New processes and solutions were applied to three rigs, and the testing process involved applying statistical correlation analysis to understand “data.” Different types of sensors were also analyzed, as well as how they can work together to provide more predictability for failures and more understanding of the impact that a human has on the success or failure of the system. The application not only provided a measurable reduction in downtime but also had an impact on behavior of the rig crew.
Statistical analysis software was applied, and it became apparent that the lack of standardization in the data collection process is preventing the industry from making significant leaps in this area. A correlation analysis of 10 years of operational and maintenance data from five drilling contractors was conducted, and the result was clear: The No. 1 cause of downtime was “other.”
The evidence showed that there is a need to clean up the data collection process from the field when there is a problem. This will help eliminate people filling out unplanned work orders or service tickets where the problem would have read “top drive not working.” Instead, predictive asset maintenance would drill down to the component of the top drive that actually caused the problem. This necessitated the adoption of ISO 14224 to classify asset hierarchy; this would help to better categorize failures and troubleshooting mechanisms for equipment specific to the drilling industry.
The aforementioned test laid the foundation for further testing to be conducted to make condition monitoring (CM), condition-based maintenance (CBM) and predictive maintenance (PdM) a reality. In simple terms, CM would monitor the condition of the asset, which could involve adding sensors (temperature, pressure, vibration, etc), developing new sensors (debris monitors) or using existing data (RPM, torque, horsepower, etc).
CBM involves using the data obtained in the previous step to conduct maintenance only when required. For example, when there are metal particles in the oil, it means that the gearbox should be inspected. PdM is getting smarter, with data that is available to help users make better decisions.

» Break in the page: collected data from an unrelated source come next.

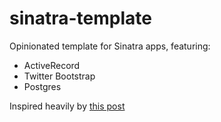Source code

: # sinatra-template
Opinionated template for Sinatra apps, featuring:

 * ActiveRecord
 * Twitter Bootstrap
 * Postgres

 Inspired heavily by [this post](http://mherman.org/blog/2013/06/08/designing-with-class-sinatra-plus-postgresql-plus-heroku/#.VUGHW87ping)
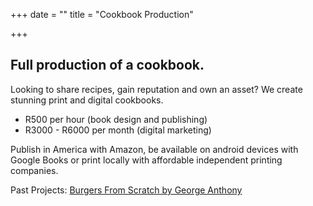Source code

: +++
date = ""
title = "Cookbook Production"

+++
## Full production of a cookbook.

Looking to share recipes, gain reputation and own an asset? We create stunning print and digital cookbooks. 

* R500 per hour (book design and publishing)
* R3000 - R6000 per month (digital marketing)

Publish in America with Amazon, be available on android devices with Google Books or print locally with affordable independent printing companies.

Past Projects: [Burgers From Scratch by George Anthony](https://burgersfromscratch.company.site/)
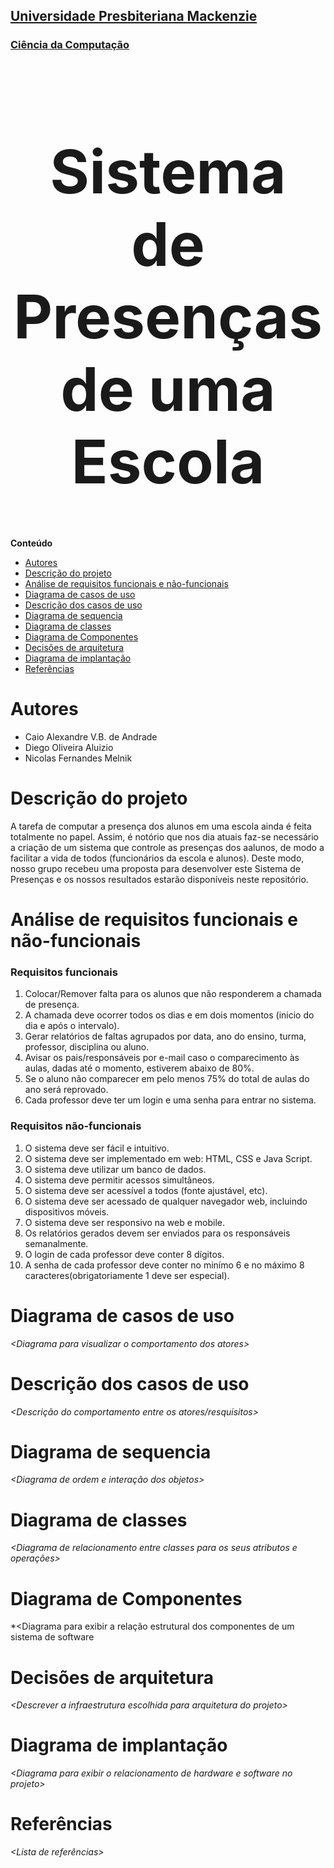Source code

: <h2><a href= "https://www.mackenzie.br">Universidade Presbiteriana Mackenzie</a></h2>
<h3><a href= "https://www.mackenzie.br/graduacao/sao-paulo-higienopolis/ciencia-da-computacao">Ciência da Computação</a></h3>

<font size="+12"><center>
<h1>Sistema de Presenças de uma Escola</h1>
</center></font>

**Conteúdo**

- [Autores](#autores)
- [Descrição do projeto](#descrição-do-projeto)
- [Análise de requisitos funcionais e não-funcionais](#análise-de-requisitos-funcionais-e-não-funcionais)
- [Diagrama de casos de uso](#diagrama-de-casos-de-uso)
- [Descrição dos casos de uso](#descrição-dos-casos-de-uso)
- [Diagrama de sequencia](#diagrama-de-sequencia)
- [Diagrama de classes](#diagrama-de-classes)
- [Diagrama de Componentes](#diagrama-de-componentes)
- [Decisões de arquitetura](#decisões-de-arquitetura)
- [Diagrama de implantação](#diagrama-de-implantação)
- [Referências](#referências)

# Autores

* Caio Alexandre V.B. de Andrade
* Diego Oliveira Aluizio
* Nicolas Fernandes Melnik

# Descrição do projeto

A tarefa de computar a presença dos alunos em uma escola ainda é feita totalmente no papel. Assim, é notório que nos dia atuais faz-se necessário a criação de um sistema que controle as presenças dos aalunos, de modo a facilitar a vida de todos (funcionários da escola e alunos). Deste modo, nosso grupo recebeu uma proposta para desenvolver este Sistema de Presenças e os nossos resultados estarão disponíveis neste repositório.

# Análise de requisitos funcionais e não-funcionais

<h3>Requisitos funcionais</h3>
<ol>
    <li>Colocar/Remover falta para os alunos que não responderem a chamada de presença.</li>
    <li>A chamada deve ocorrer todos os dias e em dois momentos (inicio do dia e após o intervalo).</li>
    <li>Gerar relatórios de faltas agrupados por data, ano do ensino, turma, professor, disciplina ou aluno.</li>
    <li>Avisar os pais/responsáveis por e-mail caso o comparecimento às aulas, dadas até o momento, estiverem abaixo de 80%.</li>
    <li>Se o aluno não comparecer em pelo menos 75% do total de aulas do ano será reprovado.</li>
    <li>Cada professor deve ter um login e uma senha para entrar no sistema.</li>
</ol>

<h3>Requisitos não-funcionais</h3>
<ol>
    <li>O sistema deve ser fácil e intuitivo.</li>
    <li>O sistema deve ser implementado em web: HTML, CSS e Java Script.</li>
    <li>O sistema deve utilizar um banco de dados.</li>
    <li>O sistema deve permitir acessos simultâneos.</li>
    <li>O sistema deve ser acessível a todos (fonte ajustável, etc).</li>
    <li>O sistema deve ser acessado de qualquer navegador web, incluindo dispositivos móveis.</li>
    <li>O sistema deve ser responsivo na web e mobile.</li>
    <li>Os relatórios gerados devem ser enviados para os responsáveis semanalmente.</li>
    <li>O login de cada professor deve conter 8 dígitos.</li>
    <li>A senha de cada professor deve conter no minímo 6 e no máximo 8 caracteres(obrigatoriamente 1 deve ser especial).</li>
</ol>

# Diagrama de casos de uso

*&lt;Diagrama para visualizar o comportamento dos atores&gt;*

# Descrição dos casos de uso

*&lt;Descrição do comportamento entre os atores/resquisitos&gt;*

# Diagrama de sequencia

*&lt;Diagrama de ordem e interação dos objetos&gt;*

# Diagrama de classes

*&lt;Diagrama de relacionamento entre classes para os seus atributos e operações&gt;*

# Diagrama de Componentes

*&lt;Diagrama para exibir a relação estrutural dos componentes de um sistema de software

# Decisões de arquitetura

*&lt;Descrever a infraestrutura escolhida para arquitetura do projeto&gt;*

# Diagrama de implantação

*&lt;Diagrama para exibir o relacionamento de hardware e software no projeto&gt;*

# Referências

*&lt;Lista de referências&gt;*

Armed with new knowledge, crews wouldn’t have to stop everything and tear the equipment apart to inspect the gearbox. This is because historical data has shown the equipment typically runs approximately three months after the initial signs of wear, so the user knows there is no need to worry right now. The machine is simply monitored more closely for changes that might alter the original plan.
The bane of solutions like these are a “false alarm.” Trust in such systems are inversely proportional to the number of false alarms generated by the system. To address this, a significant amount of time was spent vetting the alarms and understanding the impact of ambient noise and variability of what would be considered “normal operation.” This is because a piece of equipment can sound different when placed in different operating conditions. This could be the type of rig it is on or the kind of formation it’s drilling. It was necessary to make sure that the system was smart enough to learn its new baseline.
This doesn’t just prevent false alarms but also provides understanding on “remaining life.” A piece of equipment working hard in extremely difficult formations would have a significantly different useful life compared with one that is operating in soft formations.
Identifying the different failure modes and the criticalities of the failures helped to determine whether to add a sensor. When it was decided not to add a sensor, it was not based on the fact that a criticality was low; a sensor was added only if the user could not identify a failure from existing signals in the control system.
This was an important part of the process because it meant one fewer thing for rig personnel to maintain and because additional sensors meant additional risks for dropped objects. Further, efforts to avoid adding sensors involved additional analyses of data (RPM, torque, power, current, etc). This helped to identify data patterns as predictors of future failures, driving the development of supervised and unsupervised learning modes for different asset classes.
In supervised learning, the system learns a failure pattern from a past failure. In unsupervised learning, the system has not seen the failure before but recognizes that something is different. If the unsupervised learning pattern progresses into a failure, it would then save that as supervised profile to prevent future failures. This pattern is also compared against historical data and failures on other rigs to ensure that it is not an anomaly. Once deemed valid, this profile is shared across all rigs that have the same asset class in a process known as transfer learning.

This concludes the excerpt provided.